DI GIULIANO SANTORO
jacobinitalia.it
London Calling quarant’anni dopo continua a ispirarci perché è un disco globale, che provincializza l’Europa e porta il rock’n’roll dove non era mai arrivato
Secondo la nota definizione di Italo Calvino, un classico si riconosce dal fatto che «non ha mai finito di dire quello che ha da dire». Più precisamente, argomenta Calvino passando in rassegna alcune delle caratteristiche dei classici, ci troviamo di fronte a un classico quando ci accorgiamo che tende a relegare l’attualità a rumore di fondo ma al tempo stesso continua a sprigionare una potenza tale che con quel rumore di fondo non può fare a meno di interagire. London Calling, il terzo disco dei Clash che oggi compie quarant’anni, può definirsi un classico esattamente per questo: si staglia come pietra miliare ma offre continuamente chiavi di lettura, punti di vista, sguardi sul contemporaneo. È un disco che continua a risuonare nelle nostre esistenze quotidiane.

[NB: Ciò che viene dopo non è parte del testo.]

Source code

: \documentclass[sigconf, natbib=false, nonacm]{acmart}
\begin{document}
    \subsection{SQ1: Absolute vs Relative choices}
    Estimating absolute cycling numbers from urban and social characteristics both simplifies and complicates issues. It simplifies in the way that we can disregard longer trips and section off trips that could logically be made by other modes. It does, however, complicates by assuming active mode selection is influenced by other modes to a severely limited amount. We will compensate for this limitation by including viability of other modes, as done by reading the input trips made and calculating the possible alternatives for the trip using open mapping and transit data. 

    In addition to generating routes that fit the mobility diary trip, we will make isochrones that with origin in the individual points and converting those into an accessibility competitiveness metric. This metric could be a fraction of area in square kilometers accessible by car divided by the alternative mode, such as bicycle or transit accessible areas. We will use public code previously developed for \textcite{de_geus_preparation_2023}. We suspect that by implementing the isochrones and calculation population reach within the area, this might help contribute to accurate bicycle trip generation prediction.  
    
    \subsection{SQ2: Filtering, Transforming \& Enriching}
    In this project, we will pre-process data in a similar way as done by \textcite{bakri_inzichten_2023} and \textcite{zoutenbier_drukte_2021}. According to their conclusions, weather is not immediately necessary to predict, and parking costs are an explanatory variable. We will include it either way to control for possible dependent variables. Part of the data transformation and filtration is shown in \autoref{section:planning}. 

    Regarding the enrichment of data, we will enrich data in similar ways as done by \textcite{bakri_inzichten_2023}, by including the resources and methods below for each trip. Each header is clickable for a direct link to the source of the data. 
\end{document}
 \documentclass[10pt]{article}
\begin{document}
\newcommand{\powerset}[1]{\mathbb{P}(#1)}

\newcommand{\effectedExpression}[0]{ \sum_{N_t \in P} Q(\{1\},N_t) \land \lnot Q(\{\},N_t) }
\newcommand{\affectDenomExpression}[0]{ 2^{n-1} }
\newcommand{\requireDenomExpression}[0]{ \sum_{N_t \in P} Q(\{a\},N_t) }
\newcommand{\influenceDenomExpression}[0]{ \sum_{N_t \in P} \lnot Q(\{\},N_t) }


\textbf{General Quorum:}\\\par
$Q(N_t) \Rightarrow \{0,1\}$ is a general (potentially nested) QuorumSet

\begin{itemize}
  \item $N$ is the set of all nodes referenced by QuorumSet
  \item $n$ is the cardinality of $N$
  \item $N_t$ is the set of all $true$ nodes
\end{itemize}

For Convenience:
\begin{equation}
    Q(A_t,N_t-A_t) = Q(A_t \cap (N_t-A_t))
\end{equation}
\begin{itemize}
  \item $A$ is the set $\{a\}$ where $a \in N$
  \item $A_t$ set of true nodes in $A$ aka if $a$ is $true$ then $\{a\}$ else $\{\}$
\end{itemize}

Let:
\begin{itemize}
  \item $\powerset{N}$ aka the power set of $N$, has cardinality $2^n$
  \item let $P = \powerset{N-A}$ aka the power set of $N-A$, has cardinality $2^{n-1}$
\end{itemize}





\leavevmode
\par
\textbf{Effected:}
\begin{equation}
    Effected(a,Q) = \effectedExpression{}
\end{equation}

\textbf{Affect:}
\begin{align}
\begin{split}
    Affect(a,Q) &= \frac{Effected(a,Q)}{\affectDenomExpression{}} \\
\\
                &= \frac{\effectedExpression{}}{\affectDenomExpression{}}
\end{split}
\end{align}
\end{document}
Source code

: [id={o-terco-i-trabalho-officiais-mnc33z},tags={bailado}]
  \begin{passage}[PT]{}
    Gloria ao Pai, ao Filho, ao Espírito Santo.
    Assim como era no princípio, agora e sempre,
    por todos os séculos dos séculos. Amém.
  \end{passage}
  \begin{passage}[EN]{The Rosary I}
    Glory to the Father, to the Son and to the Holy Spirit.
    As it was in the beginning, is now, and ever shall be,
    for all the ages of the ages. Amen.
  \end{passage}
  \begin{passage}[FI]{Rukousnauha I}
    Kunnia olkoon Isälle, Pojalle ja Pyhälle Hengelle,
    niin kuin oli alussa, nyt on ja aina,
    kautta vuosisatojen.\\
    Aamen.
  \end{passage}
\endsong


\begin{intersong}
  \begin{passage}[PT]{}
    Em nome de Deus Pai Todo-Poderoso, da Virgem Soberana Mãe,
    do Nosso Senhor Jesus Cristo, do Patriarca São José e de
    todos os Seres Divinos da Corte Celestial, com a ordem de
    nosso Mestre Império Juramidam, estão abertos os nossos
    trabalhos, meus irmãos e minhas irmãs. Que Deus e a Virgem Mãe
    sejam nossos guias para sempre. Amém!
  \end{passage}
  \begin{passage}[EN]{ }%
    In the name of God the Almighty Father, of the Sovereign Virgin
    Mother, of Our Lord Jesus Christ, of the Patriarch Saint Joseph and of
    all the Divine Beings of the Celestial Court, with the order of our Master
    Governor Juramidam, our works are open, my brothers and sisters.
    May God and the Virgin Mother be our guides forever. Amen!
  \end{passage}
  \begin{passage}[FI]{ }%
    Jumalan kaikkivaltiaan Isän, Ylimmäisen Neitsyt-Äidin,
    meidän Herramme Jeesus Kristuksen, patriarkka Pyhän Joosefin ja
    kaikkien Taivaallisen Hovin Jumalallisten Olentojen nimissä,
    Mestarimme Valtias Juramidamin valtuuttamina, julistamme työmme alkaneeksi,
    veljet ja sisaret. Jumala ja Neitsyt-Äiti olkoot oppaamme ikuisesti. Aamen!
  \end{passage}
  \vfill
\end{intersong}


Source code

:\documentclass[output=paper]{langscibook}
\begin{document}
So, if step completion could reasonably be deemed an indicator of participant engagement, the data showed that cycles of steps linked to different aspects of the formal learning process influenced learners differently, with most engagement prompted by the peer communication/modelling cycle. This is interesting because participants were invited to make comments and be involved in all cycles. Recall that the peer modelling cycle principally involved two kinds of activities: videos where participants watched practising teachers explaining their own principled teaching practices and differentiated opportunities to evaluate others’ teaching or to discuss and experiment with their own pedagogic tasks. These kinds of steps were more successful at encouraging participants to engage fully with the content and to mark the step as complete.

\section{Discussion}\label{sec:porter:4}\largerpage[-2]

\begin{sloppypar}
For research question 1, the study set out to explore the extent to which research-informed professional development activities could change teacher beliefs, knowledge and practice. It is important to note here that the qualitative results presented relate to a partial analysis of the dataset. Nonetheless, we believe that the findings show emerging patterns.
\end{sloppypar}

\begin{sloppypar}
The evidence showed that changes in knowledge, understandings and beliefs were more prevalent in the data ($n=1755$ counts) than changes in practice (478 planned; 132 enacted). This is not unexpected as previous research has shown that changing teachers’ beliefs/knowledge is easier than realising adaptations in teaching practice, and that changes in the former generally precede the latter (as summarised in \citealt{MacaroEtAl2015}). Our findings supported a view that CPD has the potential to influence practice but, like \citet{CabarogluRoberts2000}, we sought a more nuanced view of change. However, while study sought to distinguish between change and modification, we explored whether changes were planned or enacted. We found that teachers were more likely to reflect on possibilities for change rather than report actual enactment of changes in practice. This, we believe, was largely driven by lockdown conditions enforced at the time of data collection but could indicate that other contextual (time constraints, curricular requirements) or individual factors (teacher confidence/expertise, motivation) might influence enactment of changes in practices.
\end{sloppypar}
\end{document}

È l’inizio dell’estate del 1979, siamo a Londra. Lungo Causton Street, non lontano da Westminster, c’è un terreno adibito a campo da calcio. Ogni giorno si presenta un gruppetto di ventenni a giocare a pallone. Sono i Clash con la loro crew. Joe Strummer, voce e chitarra ritmica, non è dotatissimo tecnicamente ma per compensare corre come un pazzo ed è molto generoso. Mick Jones, chitarra solista e spesso cantante, ha buoni numeri ma tende a strafare quando ha la palla al piede. Il bassista rude boy Paul Simonon è poco attrezzato dal punto di vista tecnico oltre che fallosissimo. Topper Headon, il batterista, è un virtuoso, uno di quelli che fanno la differenza. I quattro giocano assieme ai ragazzi del loro entourage. Ogni giorno, dopo un’ora di sgroppate polverose, ritornano sudatissimi in sala di registrazione al Vanilla Studios, un magazzino di un palazzo che oggi non esiste più, è stato demolito. Stanno lavorando a London Calling, il primo disco di rock’n’roll globale della storia della musica, un album che non si limita a tracciare nessi tra luoghi diversi, linguaggi plurimi e sonorità differenti ma che ricombina i rapporti tra centro e periferia, tra sud e nord.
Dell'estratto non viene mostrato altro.